Paris (dpa) - It‘s the nightmare haunting European Union leaders and supporters of European integration.

After Britain‘s vote to leave the EU and Donald Trump‘s election as president of the United States, could an international wave of right-wing populism bring National Front leader Marine Le Pen to power in France‘s upcoming presidential elections?

The EU can survive without Britain, but it is hard to imagine it without France - a founding member; one of its three largest economies, along with Britain and Germany; and one half of the Berlin-Paris alliance that lies at the heart of the bloc‘s politics.

So the results of Wednesday‘s Dutch general election, which saw far-right leader Gert Wilders‘s Islamophobic and anti-EU Party for Freedom (PVV) come in second place, have come as a great relief to centrist politicians across Europe and supporters of EU integration.

Le Pen‘s vision of Europe would essentially bring France out of the EU as it currently exists - although she says she would prefer to turn the bloc into a "Europe of nations."

She says that, unless she can restore French "sovereignty" over territory, economy, currency and laws, she will seek to take the country out of the EU outright.
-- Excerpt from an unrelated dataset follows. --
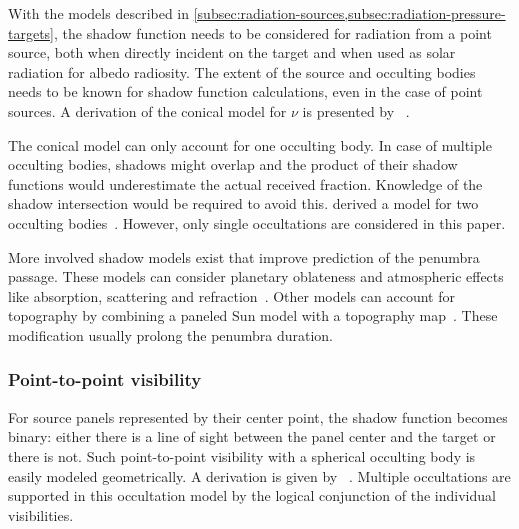 With the models described in \cref{subsec:radiation-sources,subsec:radiation-pressure-targets}, the shadow function needs to be considered for radiation from a point source, both when directly incident on the target and when used as solar radiation for albedo radiosity. The extent of the source and occulting bodies needs to be known for shadow function calculations, even in the case of point sources. A derivation of the conical model for $\nu$ is presented by \citeauthor{Montenbruck2000}~\cite{Montenbruck2000}.

The conical model can only account for one occulting body. In case of multiple occulting bodies, shadows might overlap and the product of their shadow functions would underestimate the actual received fraction. Knowledge of the shadow intersection would be required to avoid this. \citeauthor{Zhang2019} derived a model for two occulting bodies~\cite{Zhang2019}. However, only single occultations are considered in this paper.

More involved shadow models exist that improve prediction of the penumbra passage. These models can consider planetary oblateness and atmospheric effects like absorption, scattering and refraction~\cite{Li2019}. Other models can account for topography by combining a paneled Sun model with a topography map~\cite{Mazarico2018}. These modification usually prolong the penumbra duration.


\subsubsection{Point-to-point visibility}
For source panels represented by their center point, the shadow function becomes binary: either there is a line of sight between the panel center and the target or there is not. Such point-to-point visibility with a spherical occulting body is easily modeled geometrically. A derivation is given by \citeauthor{Vallado2013}~\cite{Vallado2013}. Multiple occultations are supported in this occultation model by the logical conjunction of the individual visibilities.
She is holding steady in first place in most opinion polls, with about 25 to 27 per cent support - although the polls favour either of her main rivals - centrist Emmanuel Macron and conservative Francois Fillon - in a likely second-round run-off against her on May 7.

French President Francois Hollande was quick to react to the Dutch election results, praising outgoing liberal Prime Minister Mark Rutte for gaining "a clear victory against extremism."

Hollande, who is not running for re-election, has repeatedly sounded the alarm about Le Pen‘s electoral prospects in recent months.

In a recent interview with major European newspapers, including Le Monde and the British Guardian, he argued that "all populists" had the same objective: "to leave Europe, close themselves off to the world and imagine a future surrounded by barriers of all sorts and borders protected by watchtowers."

Le Monde reports that, in private, Hollande fears that the opinion polls underestimate the far-right candidate.

On that point, at least, the Dutch election results will reassure Europe‘s centrists.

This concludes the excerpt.